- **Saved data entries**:
■ ■ ■ ■ ■ ■ ■

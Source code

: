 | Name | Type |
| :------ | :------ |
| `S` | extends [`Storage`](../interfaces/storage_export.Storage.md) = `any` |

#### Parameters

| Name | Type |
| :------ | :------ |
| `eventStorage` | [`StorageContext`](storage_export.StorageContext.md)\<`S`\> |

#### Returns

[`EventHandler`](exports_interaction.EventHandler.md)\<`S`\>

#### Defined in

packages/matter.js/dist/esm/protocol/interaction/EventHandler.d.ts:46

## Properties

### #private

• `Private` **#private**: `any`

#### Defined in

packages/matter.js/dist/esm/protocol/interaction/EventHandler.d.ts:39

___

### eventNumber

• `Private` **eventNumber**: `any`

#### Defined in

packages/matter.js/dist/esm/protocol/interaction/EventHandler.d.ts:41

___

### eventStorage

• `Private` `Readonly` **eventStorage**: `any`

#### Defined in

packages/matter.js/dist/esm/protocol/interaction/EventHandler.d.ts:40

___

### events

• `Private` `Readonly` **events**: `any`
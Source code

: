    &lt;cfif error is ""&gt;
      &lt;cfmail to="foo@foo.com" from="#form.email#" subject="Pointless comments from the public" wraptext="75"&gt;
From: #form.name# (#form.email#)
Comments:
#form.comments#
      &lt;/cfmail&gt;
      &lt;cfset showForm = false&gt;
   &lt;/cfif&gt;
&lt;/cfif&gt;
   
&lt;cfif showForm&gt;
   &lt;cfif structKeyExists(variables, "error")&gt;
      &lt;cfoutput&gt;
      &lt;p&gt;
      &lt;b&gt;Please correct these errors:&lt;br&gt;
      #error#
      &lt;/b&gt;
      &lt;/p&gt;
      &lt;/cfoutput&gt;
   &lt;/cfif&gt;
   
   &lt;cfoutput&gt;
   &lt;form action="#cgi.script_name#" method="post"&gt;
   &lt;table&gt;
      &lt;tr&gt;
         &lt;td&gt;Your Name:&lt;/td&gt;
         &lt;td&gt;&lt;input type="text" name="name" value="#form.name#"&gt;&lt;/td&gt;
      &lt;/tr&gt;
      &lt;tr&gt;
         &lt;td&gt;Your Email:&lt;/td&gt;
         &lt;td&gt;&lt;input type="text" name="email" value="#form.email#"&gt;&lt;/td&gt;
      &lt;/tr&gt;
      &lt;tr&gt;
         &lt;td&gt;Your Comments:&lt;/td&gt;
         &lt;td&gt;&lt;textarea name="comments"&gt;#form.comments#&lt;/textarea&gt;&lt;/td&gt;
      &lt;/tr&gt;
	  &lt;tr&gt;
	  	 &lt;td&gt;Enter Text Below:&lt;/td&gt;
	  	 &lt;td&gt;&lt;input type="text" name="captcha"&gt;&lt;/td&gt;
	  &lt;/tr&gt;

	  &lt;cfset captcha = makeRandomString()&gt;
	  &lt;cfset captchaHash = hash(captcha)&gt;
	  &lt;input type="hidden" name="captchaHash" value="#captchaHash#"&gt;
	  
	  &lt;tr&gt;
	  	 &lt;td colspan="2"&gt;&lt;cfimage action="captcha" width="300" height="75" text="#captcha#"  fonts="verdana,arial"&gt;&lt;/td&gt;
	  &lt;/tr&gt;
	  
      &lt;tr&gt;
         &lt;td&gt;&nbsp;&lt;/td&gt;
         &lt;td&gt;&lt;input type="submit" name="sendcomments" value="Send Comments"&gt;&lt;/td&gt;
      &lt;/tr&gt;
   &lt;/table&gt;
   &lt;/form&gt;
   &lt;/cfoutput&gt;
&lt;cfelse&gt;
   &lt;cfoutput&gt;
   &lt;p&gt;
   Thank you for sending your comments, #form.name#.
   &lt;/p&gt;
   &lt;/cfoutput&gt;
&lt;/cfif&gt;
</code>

■ ■ ■ ■ ■ ■ ■

- **Work instruction**: From the entries, copy every line in which the word "packages" occurs.

- **Result**:
packages/matter.js/dist/esm/protocol/interaction/EventHandler.d.ts:46
packages/matter.js/dist/esm/protocol/interaction/EventHandler.d.ts:39
packages/matter.js/dist/esm/protocol/interaction/EventHandler.d.ts:41
packages/matter.js/dist/esm/protocol/interaction/EventHandler.d.ts:40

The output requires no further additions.